Life After Scandal is directed by Hampstead artistic director Anthony Clark and designed by Patrick Connellan. It’s co-produced by the Drum Theatre, Plymouth where, following London, it will run from 24 October to 10 November 2007.


In other casting news, Amanda Drew and Michael Gould will star in German playwright Marius von Mayenburg’s play The Ugly One, which opens this year’s International Playwrights season at the Royal Court Jerwood Theatre Upstairs, where it runs from 13 September to 13 October (See News, 2 Jul 2007).

Lette (Gould) thought he was normal. When the extent of his ugliness is revealed, he turns to a plastic surgeon for help. But after the bandages come off, Lette soon learns that there is such a thing as too beautiful. Drew plays Lette’s wife in a cast that also features Frank McCusker as Karlmann. The play is translated by Maja Zade and directed by Jeremy Herbert.
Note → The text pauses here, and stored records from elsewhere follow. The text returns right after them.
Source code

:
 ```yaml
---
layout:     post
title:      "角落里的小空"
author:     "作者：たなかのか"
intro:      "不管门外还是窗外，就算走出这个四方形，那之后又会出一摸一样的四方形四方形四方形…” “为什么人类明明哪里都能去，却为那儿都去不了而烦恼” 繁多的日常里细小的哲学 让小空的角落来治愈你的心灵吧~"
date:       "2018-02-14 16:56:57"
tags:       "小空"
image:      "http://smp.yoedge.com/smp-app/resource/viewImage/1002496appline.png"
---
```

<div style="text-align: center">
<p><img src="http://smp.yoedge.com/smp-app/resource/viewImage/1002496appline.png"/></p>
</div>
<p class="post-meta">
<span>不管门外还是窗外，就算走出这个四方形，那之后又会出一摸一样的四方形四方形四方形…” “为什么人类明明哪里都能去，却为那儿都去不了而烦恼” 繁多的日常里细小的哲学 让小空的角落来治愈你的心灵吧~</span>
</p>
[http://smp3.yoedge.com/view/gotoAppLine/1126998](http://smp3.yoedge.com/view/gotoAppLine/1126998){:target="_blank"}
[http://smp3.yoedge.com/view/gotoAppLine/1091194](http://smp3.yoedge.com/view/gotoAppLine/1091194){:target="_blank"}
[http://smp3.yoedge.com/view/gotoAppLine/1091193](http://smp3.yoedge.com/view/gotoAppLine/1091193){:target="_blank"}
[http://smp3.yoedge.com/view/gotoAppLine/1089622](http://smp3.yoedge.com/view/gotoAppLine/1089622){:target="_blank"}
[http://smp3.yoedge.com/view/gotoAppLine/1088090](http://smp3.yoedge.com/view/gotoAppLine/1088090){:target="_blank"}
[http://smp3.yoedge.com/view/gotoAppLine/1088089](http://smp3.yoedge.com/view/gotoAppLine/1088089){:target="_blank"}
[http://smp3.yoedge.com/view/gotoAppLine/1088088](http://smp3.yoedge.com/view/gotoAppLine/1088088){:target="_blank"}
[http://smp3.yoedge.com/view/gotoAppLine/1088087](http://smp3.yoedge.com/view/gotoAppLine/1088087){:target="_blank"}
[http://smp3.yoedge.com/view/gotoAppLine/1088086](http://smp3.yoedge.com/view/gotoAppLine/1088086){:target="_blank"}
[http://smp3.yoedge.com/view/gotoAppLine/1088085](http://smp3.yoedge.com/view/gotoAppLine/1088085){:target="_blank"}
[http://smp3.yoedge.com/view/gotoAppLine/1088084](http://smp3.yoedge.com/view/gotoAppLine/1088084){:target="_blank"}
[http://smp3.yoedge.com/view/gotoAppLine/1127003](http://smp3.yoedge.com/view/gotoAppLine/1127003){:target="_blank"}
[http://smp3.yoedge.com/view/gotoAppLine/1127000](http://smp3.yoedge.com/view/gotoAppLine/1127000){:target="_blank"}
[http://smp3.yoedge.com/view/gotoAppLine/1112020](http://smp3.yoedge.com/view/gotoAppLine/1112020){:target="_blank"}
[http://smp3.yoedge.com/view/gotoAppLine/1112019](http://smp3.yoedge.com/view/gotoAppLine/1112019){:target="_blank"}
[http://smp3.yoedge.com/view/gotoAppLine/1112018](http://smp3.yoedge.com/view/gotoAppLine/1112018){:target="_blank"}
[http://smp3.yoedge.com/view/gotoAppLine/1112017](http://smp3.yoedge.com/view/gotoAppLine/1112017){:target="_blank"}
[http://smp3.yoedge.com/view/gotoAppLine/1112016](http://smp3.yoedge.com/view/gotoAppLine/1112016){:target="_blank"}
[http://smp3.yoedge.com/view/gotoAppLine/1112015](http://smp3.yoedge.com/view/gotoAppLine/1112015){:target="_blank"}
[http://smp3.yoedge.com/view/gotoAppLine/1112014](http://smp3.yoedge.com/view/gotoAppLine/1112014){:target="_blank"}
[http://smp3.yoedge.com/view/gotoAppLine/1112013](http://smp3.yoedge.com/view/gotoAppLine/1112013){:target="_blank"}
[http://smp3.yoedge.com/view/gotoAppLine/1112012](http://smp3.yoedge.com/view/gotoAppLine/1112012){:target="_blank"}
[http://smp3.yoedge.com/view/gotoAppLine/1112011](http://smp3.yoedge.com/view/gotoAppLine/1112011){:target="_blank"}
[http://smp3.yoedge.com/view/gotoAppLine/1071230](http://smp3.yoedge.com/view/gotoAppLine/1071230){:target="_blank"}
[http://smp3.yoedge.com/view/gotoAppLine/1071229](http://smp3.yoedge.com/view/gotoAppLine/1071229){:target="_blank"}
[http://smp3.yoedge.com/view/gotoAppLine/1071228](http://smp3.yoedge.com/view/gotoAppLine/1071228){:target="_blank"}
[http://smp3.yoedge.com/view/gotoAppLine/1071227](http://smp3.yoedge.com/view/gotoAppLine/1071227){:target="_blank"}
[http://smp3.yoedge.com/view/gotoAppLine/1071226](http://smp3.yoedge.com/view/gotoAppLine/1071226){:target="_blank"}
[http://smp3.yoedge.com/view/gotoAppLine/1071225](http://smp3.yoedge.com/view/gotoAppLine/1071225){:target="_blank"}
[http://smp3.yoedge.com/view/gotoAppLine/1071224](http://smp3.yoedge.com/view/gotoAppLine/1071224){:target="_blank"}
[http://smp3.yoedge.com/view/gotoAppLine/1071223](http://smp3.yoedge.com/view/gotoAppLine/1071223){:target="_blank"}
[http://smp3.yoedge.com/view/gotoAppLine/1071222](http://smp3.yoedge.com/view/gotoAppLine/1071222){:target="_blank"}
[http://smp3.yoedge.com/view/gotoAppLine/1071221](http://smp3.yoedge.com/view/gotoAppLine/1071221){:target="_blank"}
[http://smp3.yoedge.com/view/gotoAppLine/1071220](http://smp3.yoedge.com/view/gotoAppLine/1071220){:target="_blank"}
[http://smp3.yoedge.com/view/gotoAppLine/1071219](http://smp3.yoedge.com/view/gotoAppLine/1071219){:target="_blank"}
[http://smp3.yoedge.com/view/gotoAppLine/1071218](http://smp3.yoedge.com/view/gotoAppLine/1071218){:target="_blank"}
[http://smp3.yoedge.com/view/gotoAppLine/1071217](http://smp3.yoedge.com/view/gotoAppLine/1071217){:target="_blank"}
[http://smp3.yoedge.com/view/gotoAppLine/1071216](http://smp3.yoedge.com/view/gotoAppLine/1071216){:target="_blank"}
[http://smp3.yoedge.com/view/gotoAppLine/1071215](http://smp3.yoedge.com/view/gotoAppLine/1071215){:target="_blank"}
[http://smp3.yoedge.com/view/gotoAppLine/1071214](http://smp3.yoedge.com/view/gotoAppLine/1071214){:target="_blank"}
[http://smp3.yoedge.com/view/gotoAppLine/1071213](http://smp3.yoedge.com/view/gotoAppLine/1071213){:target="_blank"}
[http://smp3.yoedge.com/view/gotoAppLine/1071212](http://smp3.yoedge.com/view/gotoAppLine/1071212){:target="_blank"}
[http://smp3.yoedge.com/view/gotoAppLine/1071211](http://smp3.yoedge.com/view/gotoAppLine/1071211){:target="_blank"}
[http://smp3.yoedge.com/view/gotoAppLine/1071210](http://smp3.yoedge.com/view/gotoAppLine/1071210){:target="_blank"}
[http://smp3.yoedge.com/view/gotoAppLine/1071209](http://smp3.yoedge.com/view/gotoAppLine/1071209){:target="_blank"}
Drew’s stage credits include Otherwise Engaged, Blithe Spirit and the RSC Jacobean season in the West End and Enemies at the Almeida. Gould has recently been seen in Attempts on Her Life, Waves, The Seagull and Pillars of the Community at the National, and In Extremis at the Globe.

Following The Ugly One, the International Playwrights Season continues with four more new plays by writers from Romania, India, Sweden and Ukraine: Gianina Carbunariu’s Kebab (19 October to 3 November), Anupama Chandresekhar’s Free Outgoing (8 to 24 November) and a doube bill of Joakim Pirinen’s The Good Family and Natalia Vorozhbit’s The Kohmenko Family Chronicle (30 November to 21 December).